[00:27:14] * bd808 off
[07:42:14] * Reedy waits for horizon to load
[08:04:45] <dcaro>	 that worker is the one that was stuck on NFS and I restarted earlier
[08:16:16] <arturo>	 ?
[08:20:09] <dcaro>	 tools-k8s-worker-nfs-56,
[08:20:36] <dcaro>	  (from the comment before)
[08:21:34] <arturo>	 I must have lost something
[08:22:00] <arturo>	 https://usercontent.irccloud-cdn.com/file/A1PvhD9s/image.png
[08:22:00] <dcaro>	 ` Warning  FailedMount  29s (x7 over 111s)  kubelet            MountVolume.SetUp failed for volume "kube-api-access-4hdj9" : [failed to fetch token: serviceaccounts "default" is forbidden: User "system:node:tools-k8s-worker-nfs-56" cannot create resource "serviceaccounts/token" in API group "" in the namespace "tool-wikibugs-testing": no relationship found between node 'tools-k8s-worker-nfs-56' and this object, failed to sync 
[08:22:00] <dcaro>	 configmap
[08:22:11] <dcaro>	 earlier
[08:22:22] <dcaro>	 yesterday afternoon
[08:22:23] <arturo>	 oh ok!
[08:22:28] <arturo>	 yes, I see that
[09:54:46] * arturo reimaging laptop
[10:16:52] <arturo>	 this thing with debian, with 10000 iso images options to download, and 9999 of them missing firmware, it is ridiculous 
[10:17:35] <taavi>	 I think the one that the big download button on https://www.debian.org/ links to has the firmware these days?

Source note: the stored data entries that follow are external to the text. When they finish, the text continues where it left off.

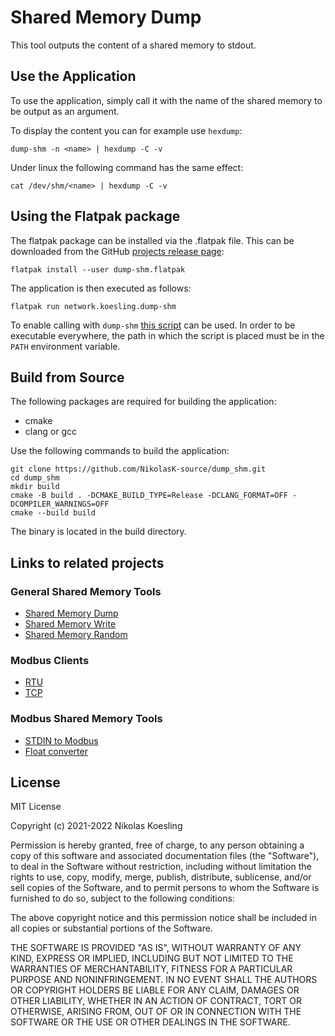 # Shared Memory Dump

This tool outputs the content of a shared memory to stdout.

## Use the Application
To use the application, simply call it with the name of the shared memory to be output as an argument.

To display the content you can for example use ```hexdump```:
```
dump-shm -n <name> | hexdump -C -v
```

Under linux the following command has the same effect:
```
cat /dev/shm/<name> | hexdump -C -v
```


## Using the Flatpak package
The flatpak package can be installed via the .flatpak file.
This can be downloaded from the GitHub [projects release page](https://github.com/NikolasK-source/dump_shm/releases):

```
flatpak install --user dump-shm.flatpak
```

The application is then executed as follows:
```
flatpak run network.koesling.dump-shm
```

To enable calling with ```dump-shm``` [this script](https://gist.github.com/NikolasK-source/6f323942544d5de39323771dceed4023) can be used.
In order to be executable everywhere, the path in which the script is placed must be in the ```PATH``` environment variable.


## Build from Source

The following packages are required for building the application:
- cmake
- clang or gcc

Use the following commands to build the application:
```
git clone https://github.com/NikolasK-source/dump_shm.git
cd dump_shm
mkdir build
cmake -B build . -DCMAKE_BUILD_TYPE=Release -DCLANG_FORMAT=OFF -DCOMPILER_WARNINGS=OFF
cmake --build build
```

The binary is located in the build directory.


## Links to related projects

### General Shared Memory Tools
- [Shared Memory Dump](https://nikolask-source.github.io/dump_shm/)
- [Shared Memory Write](https://nikolask-source.github.io/write_shm/)
- [Shared Memory Random](https://nikolask-source.github.io/shared_mem_random/)

### Modbus Clients
- [RTU](https://nikolask-source.github.io/modbus_rtu_client_shm/)
- [TCP](https://nikolask-source.github.io/modbus_tcp_client_shm/)

### Modbus Shared Memory Tools
- [STDIN to Modbus](https://nikolask-source.github.io/stdin_to_modbus_shm/)
- [Float converter](https://nikolask-source.github.io/modbus_conv_float/)


## License

MIT License

Copyright (c) 2021-2022 Nikolas Koesling

Permission is hereby granted, free of charge, to any person obtaining a copy
of this software and associated documentation files (the "Software"), to deal
in the Software without restriction, including without limitation the rights
to use, copy, modify, merge, publish, distribute, sublicense, and/or sell
copies of the Software, and to permit persons to whom the Software is
furnished to do so, subject to the following conditions:

The above copyright notice and this permission notice shall be included in all
copies or substantial portions of the Software.

THE SOFTWARE IS PROVIDED "AS IS", WITHOUT WARRANTY OF ANY KIND, EXPRESS OR
IMPLIED, INCLUDING BUT NOT LIMITED TO THE WARRANTIES OF MERCHANTABILITY,
FITNESS FOR A PARTICULAR PURPOSE AND NONINFRINGEMENT. IN NO EVENT SHALL THE
AUTHORS OR COPYRIGHT HOLDERS BE LIABLE FOR ANY CLAIM, DAMAGES OR OTHER
LIABILITY, WHETHER IN AN ACTION OF CONTRACT, TORT OR OTHERWISE, ARISING FROM,
OUT OF OR IN CONNECTION WITH THE SOFTWARE OR THE USE OR OTHER DEALINGS IN THE
SOFTWARE.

[10:17:48] <arturo>	 but is stable
[10:17:50] <arturo>	 I want testing
[10:18:31] <taavi>	 i've always just installed stable and then upgraded to testing
[10:18:46] <arturo>	 on the other hand, the testing installer image I just tried is 1) missing firmware for the wifi card, 2) affected by debian bug #1067831
[10:19:31] <arturo>	 I might need to do the upgrade this time
[10:46:26] <moritzm>	 not sure what you mean, the default testing netinst images available at https://cdimage.debian.org/cdimage/daily-builds/daily/arch-latest/amd64/iso-cd/ do include firmware?
[10:46:59] <moritzm>	 which are the default one is being pointed to if one selects testing
[10:47:20] <moritzm>	 but yeah, with the t64 mess it's a poor time to install testing possibly :-)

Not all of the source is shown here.